Omelia (16-09-2002)
Paolo Curtaz
Commento Matteo 9,18-26

Gesù spesse volte nel Vangelo si stupisce dell'incredulità dei suoi contemporanei; come se Dio restasse addolorato nel vedere la nostra poca fede e la nostra ostinazione, come se non si aspettasse la tiepidezza della nostra reazione, come l'amante che sente poca gioia nell'accogliere il suo dono, come il bambino deluso dalla reazione scostante dei compagni di gioco.

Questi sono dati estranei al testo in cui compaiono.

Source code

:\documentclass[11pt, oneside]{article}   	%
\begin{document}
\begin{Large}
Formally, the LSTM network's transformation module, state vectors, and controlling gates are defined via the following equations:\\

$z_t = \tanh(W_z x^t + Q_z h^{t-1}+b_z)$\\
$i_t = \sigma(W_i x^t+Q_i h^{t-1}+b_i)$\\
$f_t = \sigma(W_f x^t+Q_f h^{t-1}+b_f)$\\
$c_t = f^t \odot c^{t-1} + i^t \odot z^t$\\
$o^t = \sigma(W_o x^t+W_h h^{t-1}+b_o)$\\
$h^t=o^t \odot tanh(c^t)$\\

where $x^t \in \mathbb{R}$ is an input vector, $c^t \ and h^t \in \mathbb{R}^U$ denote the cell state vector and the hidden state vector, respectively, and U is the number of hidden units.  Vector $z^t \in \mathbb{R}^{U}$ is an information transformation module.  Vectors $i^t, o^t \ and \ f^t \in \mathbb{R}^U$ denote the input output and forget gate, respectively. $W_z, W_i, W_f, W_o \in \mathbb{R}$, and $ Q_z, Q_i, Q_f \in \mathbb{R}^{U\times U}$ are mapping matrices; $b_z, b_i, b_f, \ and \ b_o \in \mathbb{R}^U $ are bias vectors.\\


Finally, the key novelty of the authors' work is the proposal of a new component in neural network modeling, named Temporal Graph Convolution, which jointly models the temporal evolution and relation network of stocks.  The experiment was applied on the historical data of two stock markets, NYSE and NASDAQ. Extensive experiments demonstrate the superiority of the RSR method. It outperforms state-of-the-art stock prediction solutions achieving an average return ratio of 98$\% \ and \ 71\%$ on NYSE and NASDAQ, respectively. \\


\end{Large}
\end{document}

Oggi, invece il Maestro resta ammirato dalla fede di questo centurione pagano che porta rispetto al Rabbì di Nazareth e ragiona con semplicità: io comando e mi obbediscono, tu comanda e il male ti obbedirà. Quante volte persone che si dicono lontane dalle fede sanno invece stupire il Signore con gesti di fiducia schietti e profondi! A noi discepoli di riconoscere i cammini talora tortuosi di coloro che cercano la verità e incontrano il volto del Dio di Gesù, e l'impegno a non lasciare che la nostra fede si sieda, si abitui, si impoltroni. Che davvero il Signore possa, almeno d'ogni tanto, stupirsi anche della nostra generosità, delle nostre scelte, dei nostri gesti di fede, di chi chiede sapendo di parlare ad un Padre che sa di cosa hanno bisogno i propri figli e non ad un despota potente da corrompere e convincere, di chi – come il centurione – sa di non poter pretendere nulla, ma garbatamente chiede un miracolo, non per se, ma per il servo malato. Diventiamo capaci di chiedere per gli altri, di uscire dalla visione privatistica e solitaria della preghiera, lasciamo che il mondo inquieti le nostre piccole intercessioni personali, che diventi nostro il desiderio di Dio di salvare il mondo.
Che oggi il Signore, almeno un poco, si stupisca della nostra semplice fede.

Signore, da tempo seguiamo le tue orme, eppure la nostra fede non è grande come quella del centurione pagano. Rendici forti oggi nel credere, per poter suscitare l'ammirazione di Gesù nostro Maestro e Signore.